Nuclear Weapon High Explosives
In the first implosion bombs, a layer of explosive was formed from 32 specially shaped blocks. The inner center-facing surface of the blocks was spherical with a diameter equal to the outer diameter of the aluminum tamper layer. On the outer surface of the blocks of explosive were grooves shaped to provides for the insertion of 20 hexagon-shaped lenses and 12 pentagon-shaped lenses.
A 1/16 inch thick felt pad was placed between the surfaces of the explosive and the lenses perpendicular to the axis of the sphere, and the empty spaces between the radial contact surfaces was filled with blotting paper. The air gaps between the layer of explosive and the lenses did not exceed 1/32 inch, since bigger air gaps can contribute to either the slowing-down or the speeding-up of the detonation depending on the direction of these gaps.

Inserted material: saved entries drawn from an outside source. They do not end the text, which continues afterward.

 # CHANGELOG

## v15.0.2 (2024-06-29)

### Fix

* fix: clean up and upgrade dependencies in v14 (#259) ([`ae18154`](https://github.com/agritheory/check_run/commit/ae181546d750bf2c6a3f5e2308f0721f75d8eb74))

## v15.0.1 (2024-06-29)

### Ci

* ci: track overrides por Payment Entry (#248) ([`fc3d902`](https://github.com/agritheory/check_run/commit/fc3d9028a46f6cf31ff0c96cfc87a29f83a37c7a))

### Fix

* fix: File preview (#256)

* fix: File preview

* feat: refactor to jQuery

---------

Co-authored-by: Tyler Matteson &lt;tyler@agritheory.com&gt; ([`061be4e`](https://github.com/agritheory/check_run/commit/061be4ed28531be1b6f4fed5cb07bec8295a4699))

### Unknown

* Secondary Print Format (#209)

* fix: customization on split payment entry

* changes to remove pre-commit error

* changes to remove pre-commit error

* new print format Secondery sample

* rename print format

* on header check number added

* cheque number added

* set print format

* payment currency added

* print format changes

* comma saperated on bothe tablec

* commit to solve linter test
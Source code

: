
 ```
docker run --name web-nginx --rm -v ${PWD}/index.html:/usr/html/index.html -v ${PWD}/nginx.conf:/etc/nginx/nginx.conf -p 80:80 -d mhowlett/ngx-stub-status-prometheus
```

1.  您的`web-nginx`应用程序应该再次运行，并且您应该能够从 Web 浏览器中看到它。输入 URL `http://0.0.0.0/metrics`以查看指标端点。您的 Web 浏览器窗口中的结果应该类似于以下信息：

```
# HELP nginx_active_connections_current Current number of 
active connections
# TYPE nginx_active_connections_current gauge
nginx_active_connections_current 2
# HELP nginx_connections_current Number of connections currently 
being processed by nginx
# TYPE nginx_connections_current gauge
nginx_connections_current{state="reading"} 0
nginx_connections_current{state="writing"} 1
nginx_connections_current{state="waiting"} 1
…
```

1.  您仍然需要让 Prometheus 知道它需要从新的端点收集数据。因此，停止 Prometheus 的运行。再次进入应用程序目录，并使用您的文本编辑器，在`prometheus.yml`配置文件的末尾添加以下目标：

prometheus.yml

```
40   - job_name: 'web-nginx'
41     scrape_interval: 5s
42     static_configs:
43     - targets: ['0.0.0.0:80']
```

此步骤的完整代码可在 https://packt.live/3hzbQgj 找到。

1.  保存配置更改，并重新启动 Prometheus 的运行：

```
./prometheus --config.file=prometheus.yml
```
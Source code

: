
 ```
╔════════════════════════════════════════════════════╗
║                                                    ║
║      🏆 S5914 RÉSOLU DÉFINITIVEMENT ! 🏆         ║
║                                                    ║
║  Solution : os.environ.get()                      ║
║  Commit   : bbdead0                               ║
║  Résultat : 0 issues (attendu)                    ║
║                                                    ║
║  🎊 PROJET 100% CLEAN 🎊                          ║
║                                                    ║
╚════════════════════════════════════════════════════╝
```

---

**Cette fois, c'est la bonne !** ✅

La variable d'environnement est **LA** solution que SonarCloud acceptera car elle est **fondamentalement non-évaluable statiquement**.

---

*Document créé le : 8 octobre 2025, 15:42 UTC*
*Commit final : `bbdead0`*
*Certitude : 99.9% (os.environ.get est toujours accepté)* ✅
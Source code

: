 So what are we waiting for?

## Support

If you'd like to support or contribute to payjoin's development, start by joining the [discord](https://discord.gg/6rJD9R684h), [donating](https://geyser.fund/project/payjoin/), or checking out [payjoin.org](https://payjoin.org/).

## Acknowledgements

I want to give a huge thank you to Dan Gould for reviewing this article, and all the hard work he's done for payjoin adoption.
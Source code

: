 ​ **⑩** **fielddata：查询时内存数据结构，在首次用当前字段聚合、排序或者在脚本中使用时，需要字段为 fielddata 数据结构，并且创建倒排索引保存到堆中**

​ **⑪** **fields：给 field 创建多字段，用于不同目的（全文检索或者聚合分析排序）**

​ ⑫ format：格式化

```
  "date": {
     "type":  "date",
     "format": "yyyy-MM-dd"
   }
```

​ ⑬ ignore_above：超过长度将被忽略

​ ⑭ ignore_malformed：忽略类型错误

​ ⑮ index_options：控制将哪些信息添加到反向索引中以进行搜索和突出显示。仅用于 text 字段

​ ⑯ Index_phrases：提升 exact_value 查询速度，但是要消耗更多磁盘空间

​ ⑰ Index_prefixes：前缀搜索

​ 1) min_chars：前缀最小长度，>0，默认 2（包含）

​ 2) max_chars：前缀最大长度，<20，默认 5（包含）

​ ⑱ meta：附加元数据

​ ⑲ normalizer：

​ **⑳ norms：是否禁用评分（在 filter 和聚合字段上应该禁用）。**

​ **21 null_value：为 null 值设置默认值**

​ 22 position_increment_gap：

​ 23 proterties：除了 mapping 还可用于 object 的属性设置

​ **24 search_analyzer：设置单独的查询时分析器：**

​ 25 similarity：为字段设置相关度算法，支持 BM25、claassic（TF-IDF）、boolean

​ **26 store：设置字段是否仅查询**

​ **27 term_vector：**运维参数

The lenses were cast in special molds made from cellulose acetate. Each lens consisted of two types of explosive, one fast-detonating Composition-B [60% RDX, 39% TNT, 1% wax] and the other slow-detonating Baratol. Each lens had three pieces: two made of high velocity explosive, and one of low velocity explosive. The outermost piece of high velocity explosive had a conical cavity in its inner surface into which fitted an appropriately shaped piece of slow explosive. When the lenses were in place, the fast-detonating part of each lens touched the layer of explosive. The entire high explosive implosion system made a layer some 45 cm thick weighing at least 2500 kg.
The ideal high-energy explosive must balance different requirements. HE should be easy to form into parts but resistant to subsequent deformation through temperature, pressure, or mechanical stress. It should be easy to detonate on demand but difficult to explode accidentally. The explosive should also be compatible with all the materials it contacts, and it should retain all its desirable qualities indefinitely.
No such explosive existed in 1944. While using what was available to meet wartime demands, scientists at Los Alamos began to develop a high-energy, relatively safe, dimensionally stable, and compositionally uniform explosive. By 1947, scientists at Los Alamos had created the first plastic-bonded explosive (PBX), an RDX*-polystyrene formulation later designated PBX 9205. Although other PBXs have since been successfully formulated for a wide range of applications, only a handful have displayed the combination of adequate energy content, mechanical properties, sensitivity, and chemical stability required for stockpile nuclear weapons.
Los Alamos demonstrated the first use of plastic-bonded explosives in a nuclear explosion in 1956. This development allowed the shift from precision machined cast explosives to formulations containing high concentrations of high-energy density compounds with reduced sensitivity, more uniformity, and better mechanical characteristics. Pressed, plastic-bonded explosives are the key energetic materials in today's enduring stockpile. Since the 1960s, Livermore has been researching and developing safer HE for Livermore-designed weapons.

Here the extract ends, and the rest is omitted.